Today's most popular virtual attendants (Siri, Alexa, Google Assistant) are far less impressive than modern AI-powered chatbots like ChatGPT and Google Bard. If the fruits of the recent generative AI boom are properly integrated into these legacy assistants' bots, it will definitely become even more interesting.
To preview what happens next, I took a test run of an experimental AI voice helper called vimGPT. When I asked it to “subscribe to WIRED,” it worked with admirable skill, finding the correct web page and accessing the online form. If they had access to my credit card details, they would definitely have succeeded.

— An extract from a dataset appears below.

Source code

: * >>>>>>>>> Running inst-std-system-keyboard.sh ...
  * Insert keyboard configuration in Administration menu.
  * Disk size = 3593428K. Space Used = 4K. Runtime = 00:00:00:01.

Although it's not a test of human intelligence, buying something online on the open web is far more complex and difficult than the tasks typically handled by Siri, Alexa, or Google Assistant. (It's 2010 to set reminders and get sports results.) You need to understand the request, navigate the web to find the right site, and navigate the relevant pages and forms correctly. there is. My helper correctly navigated to the WIRED subscription page and found the form there. Perhaps you're impressed by the fact that you can receive all of WIRED's entertaining and insightful journalism for just $1 a month. But he failed at the final hurdle because he didn't have a credit card. VimGPT utilizes Google's open source browser Chromium, which does not store user information. But in my other experiments, I've found that agents are very skilled at finding funny cat videos and finding cheap airline tickets.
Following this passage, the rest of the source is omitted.